Ottawa’s emissions cap for oil and gas aims to cut emissions but risks raising costs for consumers and disrupting industry stability.

Ottawa has brought down a new emissions cap for the oil and gas industry, with a mandate to reduce emissions by 35 percent from 2019 levels by 2030 to support the federal government’s climate targets. While the federal government is celebrating the cap as a big step towards a more sustainable future, it is going to make life harder for consumers and businesses alike.

This cap is coming in at a time when the oil sector is finally gaining greater stability due to the expanded Trans Mountain pipeline (TMX), and the mandate would undermine that progress and press greater costs upon households and industries that are already adjusting to high inflation and uncertainty in world markets.

Now that TMX is operational, Canada’s oil producers have grown their access to international markets, most importantly in Asia and the West Coast of the United States. Much-needed price stability now exists for Western Canadian Select (WCS), cutting the discount against the U.S. West Texas Intermediate benchmark, enabling Canadian oil to compete more effectively.

Newfound stability means that Canadian consumers and businesses have benefited from slightly lower prices, and that industry has grown less dependent on a more limited domestic demand. However, Ottawa’s emissions cap does threaten this new balance, and the sector now has to deal with compliance costs that could be passed down to consumers.

In order to meet the cap’s targets, Canadian oil producers must heavily invest in carbon capture and storage (CCS) technologies, which is costly but essential. Major CCS projects include Shell’s Quest and the Alberta Carbon Trunk Line, both of which are already operational.

The Pathways Alliance is a coalition of six major oil sands companies and is preparing to invest in one of the world’s largest networks for carbon storage. These efforts are crucial for reducing emissions, despite requiring vast amounts of capital.

Those in the industry are worrying that the emissions cap will push resources away from production and, instead, towards compliance, adding costs that will be borne by fuel prices and other consumer products.

Ottawa has portrayed the cap as an essential measure for meeting the federal government’s climate goals, with Environment Minister Jonathan Wilkinson labeling it “technically achievable.” Nonetheless, industry players argue that the timeline does not align with the practicalities of scaling CCS and other strategies aimed at decarbonizing.

Strathcona Resources executive chairman Adam Waterous pointed out the “stroke-of-the-pen” risk, in which shifting political landscapes imperil ongoing investments in carbon capture. Numerous oil producers feel that without certainty in carbon price stability, Ottawa’s cap will result in an unstable business environment that will push investment away from production.

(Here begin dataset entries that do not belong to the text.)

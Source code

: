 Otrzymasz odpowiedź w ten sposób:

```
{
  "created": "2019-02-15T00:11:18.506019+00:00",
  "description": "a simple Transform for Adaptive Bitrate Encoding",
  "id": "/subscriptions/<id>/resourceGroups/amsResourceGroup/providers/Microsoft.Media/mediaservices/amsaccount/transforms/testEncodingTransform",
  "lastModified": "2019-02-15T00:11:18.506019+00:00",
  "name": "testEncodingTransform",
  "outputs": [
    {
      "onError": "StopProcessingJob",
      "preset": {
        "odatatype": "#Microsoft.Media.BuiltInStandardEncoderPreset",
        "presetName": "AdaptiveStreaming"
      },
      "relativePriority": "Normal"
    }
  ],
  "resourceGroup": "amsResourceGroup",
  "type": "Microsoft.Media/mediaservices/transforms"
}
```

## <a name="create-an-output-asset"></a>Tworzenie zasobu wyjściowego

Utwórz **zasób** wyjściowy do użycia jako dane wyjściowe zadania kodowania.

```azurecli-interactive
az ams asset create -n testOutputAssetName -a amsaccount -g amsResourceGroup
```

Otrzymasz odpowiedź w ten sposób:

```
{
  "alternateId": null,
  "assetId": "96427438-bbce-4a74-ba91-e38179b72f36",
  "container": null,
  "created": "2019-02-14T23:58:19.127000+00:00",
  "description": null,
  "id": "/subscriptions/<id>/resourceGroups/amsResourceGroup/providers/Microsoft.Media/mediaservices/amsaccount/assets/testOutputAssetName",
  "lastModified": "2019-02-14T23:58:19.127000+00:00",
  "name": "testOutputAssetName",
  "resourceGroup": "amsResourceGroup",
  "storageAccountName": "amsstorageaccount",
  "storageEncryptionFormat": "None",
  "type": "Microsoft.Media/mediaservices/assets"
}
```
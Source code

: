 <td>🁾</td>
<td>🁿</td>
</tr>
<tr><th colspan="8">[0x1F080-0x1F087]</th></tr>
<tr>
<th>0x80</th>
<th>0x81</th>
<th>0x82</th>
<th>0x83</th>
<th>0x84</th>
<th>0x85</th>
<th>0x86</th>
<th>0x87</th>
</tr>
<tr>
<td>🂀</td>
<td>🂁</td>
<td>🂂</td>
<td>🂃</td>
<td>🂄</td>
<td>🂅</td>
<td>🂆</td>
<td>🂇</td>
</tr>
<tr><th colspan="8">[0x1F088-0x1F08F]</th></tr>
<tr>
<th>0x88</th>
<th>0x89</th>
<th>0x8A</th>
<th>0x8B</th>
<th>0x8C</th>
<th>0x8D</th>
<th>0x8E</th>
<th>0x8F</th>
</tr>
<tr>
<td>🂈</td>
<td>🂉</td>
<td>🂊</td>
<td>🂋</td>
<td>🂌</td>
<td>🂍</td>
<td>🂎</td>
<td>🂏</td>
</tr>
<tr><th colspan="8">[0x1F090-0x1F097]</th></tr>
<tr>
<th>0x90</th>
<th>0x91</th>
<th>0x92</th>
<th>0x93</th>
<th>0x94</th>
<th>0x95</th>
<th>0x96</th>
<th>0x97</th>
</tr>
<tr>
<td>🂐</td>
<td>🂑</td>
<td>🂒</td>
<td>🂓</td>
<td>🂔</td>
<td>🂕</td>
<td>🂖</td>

Business leaders do not share the federal government’s optimism about the cap and see it as a one-sided approach that fails to reckon with market realities. The Pathways Alliance, which includes companies like Suncor Energy and Canadian Natural Resources, has been frustrated in its multiple attempts to get federal support to fund its $16.5-billion CCS project.

Rather than imposing these new limits, energy industry advocates argue that the government should provide targeted incentives like “carbon contracts for difference” (CCfDs), which help to stabilize carbon credit prices and reduce financial risk among investors. These measures would enable the energy sector to decarbonize without putting a greater burden on consumers.

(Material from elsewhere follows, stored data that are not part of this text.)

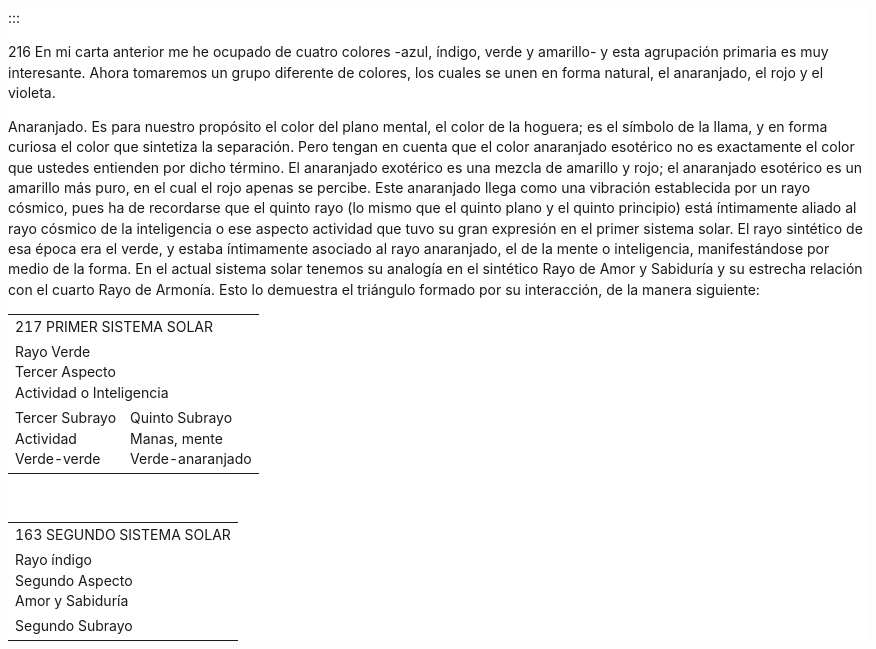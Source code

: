 :::

<p>
<pin lang="en">216</pin> En mi carta anterior me he ocupado de cuatro colores -azul, índigo, verde y amarillo- y esta agrupación primaria es muy interesante. Ahora tomaremos un grupo diferente de colores, los cuales se unen en forma natural, el anaranjado, el rojo y el violeta.
</p>

Anaranjado. Es para nuestro propósito el color del plano mental, el color de la hoguera; es el símbolo de la llama, y en forma curiosa el color que sintetiza la separación. Pero tengan en cuenta que el color anaranjado esotérico no es exactamente el color que ustedes entienden por dicho término. El anaranjado exotérico es una mezcla de amarillo y rojo; el anaranjado esotérico es un amarillo más puro, en el cual el rojo apenas se percibe. Este anaranjado llega como una vibración establecida por un rayo cósmico, pues ha de recordarse que el quinto rayo (lo mismo que el quinto plano y el quinto principio) está íntimamente aliado al rayo cósmico de la inteligencia o ese aspecto actividad que tuvo su gran expresión en el primer sistema solar. El rayo sintético de esa época era el verde, y estaba íntimamente asociado al rayo anaranjado, el de la mente o inteligencia, manifestándose por medio de la forma. En el actual sistema solar tenemos su analogía en el sintético Rayo de Amor y Sabiduría y su estrecha relación con el cuarto Rayo de Armonía. Esto lo demuestra el triángulo formado por su interacción, de la manera siguiente:

<div style={{display: "flex", flexDirection: "column", alignItems:"center", width: "100%"}}>
<table>
<tr>
    <td colspan="2" style={{textAlign: "center"}}>
        <pin lang="en">217</pin> PRIMER SISTEMA SOLAR
    </td>
</tr>
<tr>
    <td colspan="2" style={{textAlign: "center"}}>
        Rayo Verde <br />
        Tercer Aspecto <br />
        Actividad o Inteligencia
    </td>
</tr>
<tr>
    <td style={{textAlign: "center"}}>
        Tercer Subrayo <br />
        Actividad <br />
        Verde-verde
    </td>
    <td style={{textAlign: "center"}}>
        Quinto Subrayo <br />
        Manas, mente <br />
        Verde-anaranjado
    </td>
</tr>
</table>
<br/>
<table>
<tr>
    <td colspan="2" style={{textAlign: "center"}}>
        <pin lang="es">163</pin> SEGUNDO SISTEMA SOLAR
    </td>
</tr>
<tr>
    <td colspan="2" style={{textAlign: "center"}}>
        Rayo índigo <br />
        Segundo Aspecto <br />
        Amor y Sabiduría
    </td>
</tr>
<tr>
    <td style={{textAlign: "center"}}>
        Segundo Subrayo <br />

The cap’s timing also raises concerns about the Canada-U.S. relationship. Canada has traditionally been a stable supplier of energy and helps to bolster U.S. energy security. However, as the U.S. increases its reliance on Canadian oil, the cap could disrupt this trade relationship. Lowered production levels would leave the economies of both the U.S. and Canada vulnerable, potentially disrupting energy prices and supply stability.

For households across Canada, the emissions cap could mean further financial strain. The higher costs of compliance passed to oil producers will mean higher prices at the pump and more expensive heating costs at a time when Canadian consumers are already struggling financially.

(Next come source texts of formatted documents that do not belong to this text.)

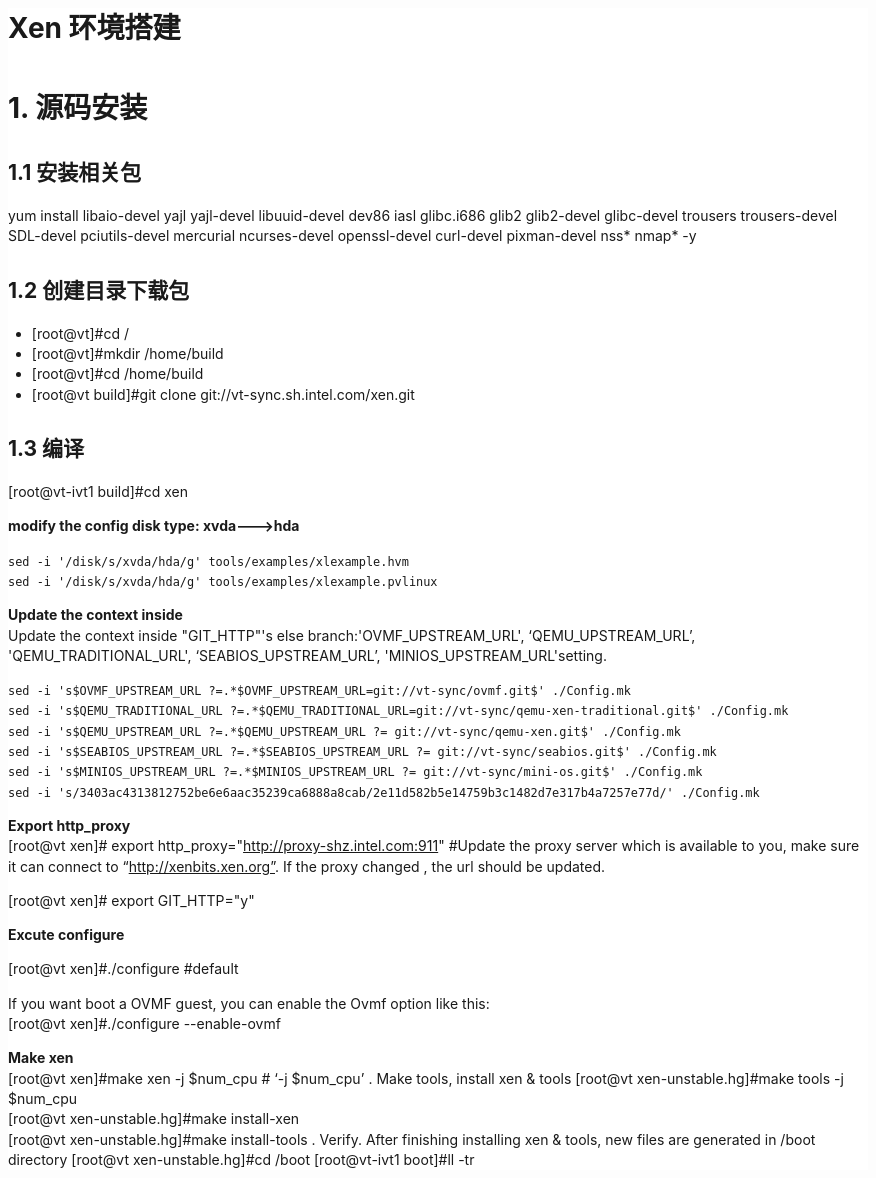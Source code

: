 # Xen 环境搭建

# 1. 源码安装 #
## 1.1 安装相关包 ##
yum install libaio-devel yajl yajl-devel libuuid-devel dev86 iasl glibc.i686 glib2 glib2-devel glibc-devel trousers trousers-devel SDL-devel pciutils-devel mercurial ncurses-devel openssl-devel  curl-devel pixman-devel nss* nmap* -y 

## 1.2 创建目录下载包
- [root@vt]#cd /   
- [root@vt]#mkdir /home/build
- [root@vt]#cd /home/build    
- [root@vt build]#git clone git://vt-sync.sh.intel.com/xen.git

## 1.3 编译
[root@vt-ivt1  build]#cd xen

**modify the config disk type: xvda--->hda**

	sed -i '/disk/s/xvda/hda/g' tools/examples/xlexample.hvm
	sed -i '/disk/s/xvda/hda/g' tools/examples/xlexample.pvlinux

**Update the context inside**  
Update the context inside "GIT_HTTP"'s else branch:'OVMF_UPSTREAM_URL', ‘QEMU_UPSTREAM_URL’, 'QEMU_TRADITIONAL_URL',  ‘SEABIOS_UPSTREAM_URL’, 'MINIOS_UPSTREAM_URL'setting.

	sed -i 's$OVMF_UPSTREAM_URL ?=.*$OVMF_UPSTREAM_URL=git://vt-sync/ovmf.git$' ./Config.mk
	sed -i 's$QEMU_TRADITIONAL_URL ?=.*$QEMU_TRADITIONAL_URL=git://vt-sync/qemu-xen-traditional.git$' ./Config.mk
	sed -i 's$QEMU_UPSTREAM_URL ?=.*$QEMU_UPSTREAM_URL ?= git://vt-sync/qemu-xen.git$' ./Config.mk
	sed -i 's$SEABIOS_UPSTREAM_URL ?=.*$SEABIOS_UPSTREAM_URL ?= git://vt-sync/seabios.git$' ./Config.mk
	sed -i 's$MINIOS_UPSTREAM_URL ?=.*$MINIOS_UPSTREAM_URL ?= git://vt-sync/mini-os.git$' ./Config.mk
	sed -i 's/3403ac4313812752be6e6aac35239ca6888a8cab/2e11d582b5e14759b3c1482d7e317b4a7257e77d/' ./Config.mk

**Export http_proxy**  
[root@vt xen]# export http_proxy="http://proxy-shz.intel.com:911"   #Update the proxy server which is available to you, make sure it can  connect to “http://xenbits.xen.org”. If the proxy changed , the url should be updated.

[root@vt xen]# export GIT_HTTP="y"

**Excute configure** 

[root@vt xen]#./configure  #default

If you want boot a OVMF guest, you can enable the Ovmf option like this:  
[root@vt xen]#./configure --enable-ovmf

**Make xen**  
	[root@vt xen]#make xen -j $num_cpu  # ‘-j $num_cpu’ 
	. Make tools, install xen & tools
	[root@vt xen-unstable.hg]#make tools -j $num_cpu  
	[root@vt xen-unstable.hg]#make install-xen  
	[root@vt xen-unstable.hg]#make install-tools 
	. Verify. After finishing installing xen & tools, new files are generated in /boot directory
	[root@vt xen-unstable.hg]#cd /boot 
	[root@vt-ivt1 boot]#ll -tr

Businesses will also face increasing operating costs, which will be passed down to consumers via more expensive goods and services. Furthermore, higher costs and reduced production will erode Canada’s competitive advantage in the global energy market, slowing economic growth and risking job losses in the energy sector.

So, while Ottawa can laud its emissions cap as a necessary action on the climate, the implications for consumers and businesses are tremendous. Working with industry to find pragmatic, collaborative solutions is how Ottawa can avoid creating more financial burdens for Canadians.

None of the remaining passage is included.